Appellant’s proposition to appellee was to erect a rig and to drill a well, the rig to be erected for the sum of $450, the well to be drilled down to Berea sand, upon any one of the leases that might be selected, to be for the price of one dollar per foot, to be paid for when completed, and the boiler and engine, except casing, to be furnished by him.
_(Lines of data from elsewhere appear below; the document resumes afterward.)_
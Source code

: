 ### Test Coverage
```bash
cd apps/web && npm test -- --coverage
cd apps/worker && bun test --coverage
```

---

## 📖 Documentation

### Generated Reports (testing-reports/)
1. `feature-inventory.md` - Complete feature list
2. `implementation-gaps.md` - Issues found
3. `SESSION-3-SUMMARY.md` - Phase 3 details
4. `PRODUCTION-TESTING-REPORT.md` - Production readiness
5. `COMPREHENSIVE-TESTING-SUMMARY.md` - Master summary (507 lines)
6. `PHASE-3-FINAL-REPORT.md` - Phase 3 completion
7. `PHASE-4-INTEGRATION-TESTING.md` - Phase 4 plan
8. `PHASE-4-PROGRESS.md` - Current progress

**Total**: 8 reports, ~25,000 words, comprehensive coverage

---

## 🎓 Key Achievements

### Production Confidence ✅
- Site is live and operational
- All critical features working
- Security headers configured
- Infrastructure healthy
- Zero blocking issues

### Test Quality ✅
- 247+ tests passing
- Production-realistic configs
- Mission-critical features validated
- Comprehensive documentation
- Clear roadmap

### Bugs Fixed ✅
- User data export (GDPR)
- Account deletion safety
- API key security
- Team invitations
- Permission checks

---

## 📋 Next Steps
It is then proposed by him as follows, viz.: “ If you decide to drill any more wells upon said leases or in the vicinity, up to the number of five, I am to have the contract of erecting the rigs and drilling the wells at the prices above named.” At the end of the proposition is written “ Accepted, contract to be drawn in accordance with the above proposition or bid,” and the following words are then added: “ This is about right and will be satisfactory to the Pittsburgh Company.” Without any contract executed in pursuance of this proposition, appellant sunk the first well upon one of the leases and has been paid for the same. This well proved a dry one, and appellee, which had in its neighborhood leases upon about one thousand acres of land, and for the development of which the well in question was sunk, gave them up and abandoned the enterprise. It however sunk a number of -wells near Ellwood, some two miles distant from the territory thus abandoned. Appellant claims damages for the loss of profits arising from the refusal of appellee to allow him to sink those wells. This claim is therefore based upon an alleged contract and its breach.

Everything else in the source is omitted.